**Work request:** Your task is to return the span of lines beginning at the one with "这将确保您的操作系统具有编译" and ending at the last line of the data, exactly as it stands.

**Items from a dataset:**

>>

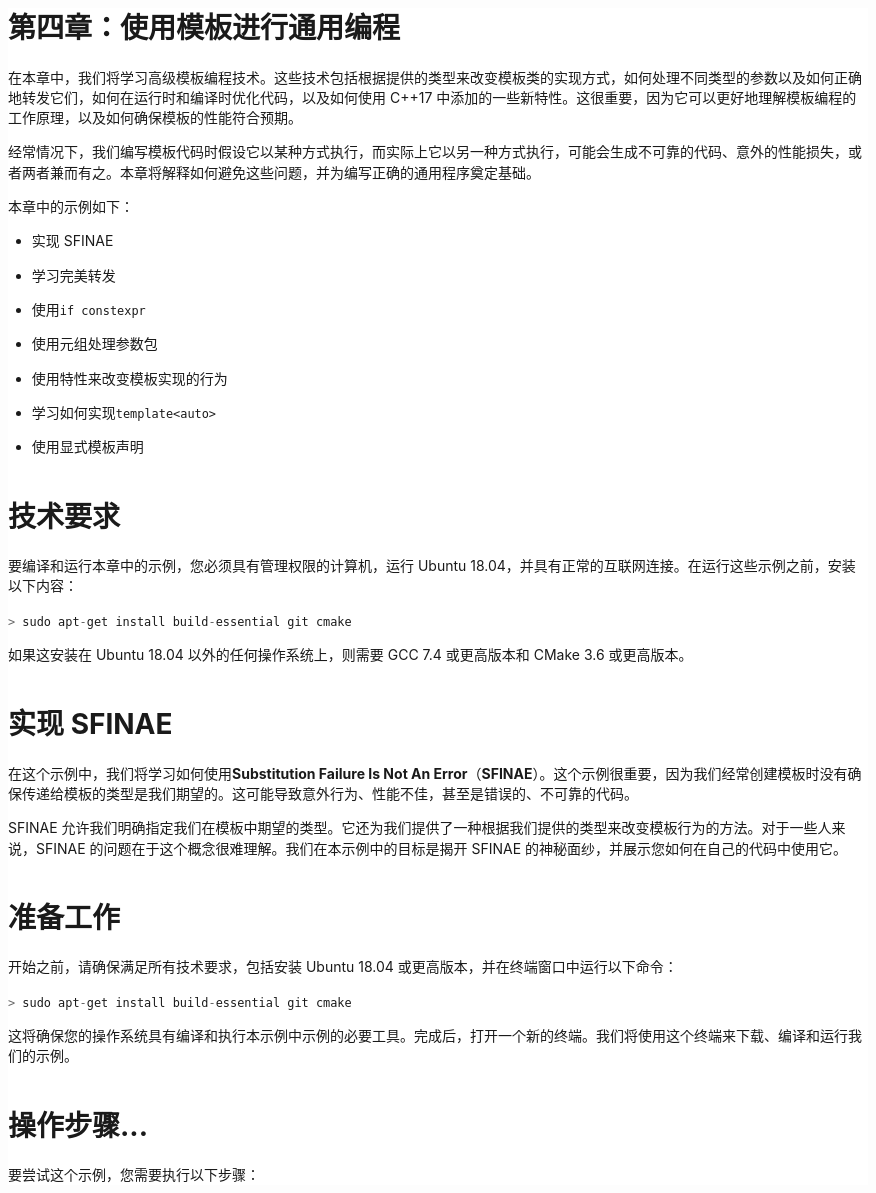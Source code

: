 # 第四章：使用模板进行通用编程

在本章中，我们将学习高级模板编程技术。这些技术包括根据提供的类型来改变模板类的实现方式，如何处理不同类型的参数以及如何正确地转发它们，如何在运行时和编译时优化代码，以及如何使用 C++17 中添加的一些新特性。这很重要，因为它可以更好地理解模板编程的工作原理，以及如何确保模板的性能符合预期。

经常情况下，我们编写模板代码时假设它以某种方式执行，而实际上它以另一种方式执行，可能会生成不可靠的代码、意外的性能损失，或者两者兼而有之。本章将解释如何避免这些问题，并为编写正确的通用程序奠定基础。

本章中的示例如下：

+   实现 SFINAE

+   学习完美转发

+   使用`if constexpr`

+   使用元组处理参数包

+   使用特性来改变模板实现的行为

+   学习如何实现`template<auto>`

+   使用显式模板声明

# 技术要求

要编译和运行本章中的示例，您必须具有管理权限的计算机，运行 Ubuntu 18.04，并具有正常的互联网连接。在运行这些示例之前，安装以下内容：

```cpp
> sudo apt-get install build-essential git cmake
```

如果这安装在 Ubuntu 18.04 以外的任何操作系统上，则需要 GCC 7.4 或更高版本和 CMake 3.6 或更高版本。

# 实现 SFINAE

在这个示例中，我们将学习如何使用**Substitution Failure Is Not An Error**（**SFINAE**）。这个示例很重要，因为我们经常创建模板时没有确保传递给模板的类型是我们期望的。这可能导致意外行为、性能不佳，甚至是错误的、不可靠的代码。

SFINAE 允许我们明确指定我们在模板中期望的类型。它还为我们提供了一种根据我们提供的类型来改变模板行为的方法。对于一些人来说，SFINAE 的问题在于这个概念很难理解。我们在本示例中的目标是揭开 SFINAE 的神秘面纱，并展示您如何在自己的代码中使用它。

# 准备工作

开始之前，请确保满足所有技术要求，包括安装 Ubuntu 18.04 或更高版本，并在终端窗口中运行以下命令：

```cpp
> sudo apt-get install build-essential git cmake
```

这将确保您的操作系统具有编译和执行本示例中示例的必要工具。完成后，打开一个新的终端。我们将使用这个终端来下载、编译和运行我们的示例。

# 操作步骤...

要尝试这个示例，您需要执行以下步骤：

<<

**Solution to the exercise:**
这将确保您的操作系统具有编译和执行本示例中示例的必要工具。完成后，打开一个新的终端。我们将使用这个终端来下载、编译和运行我们的示例。

# 操作步骤...

要尝试这个示例，您需要执行以下步骤：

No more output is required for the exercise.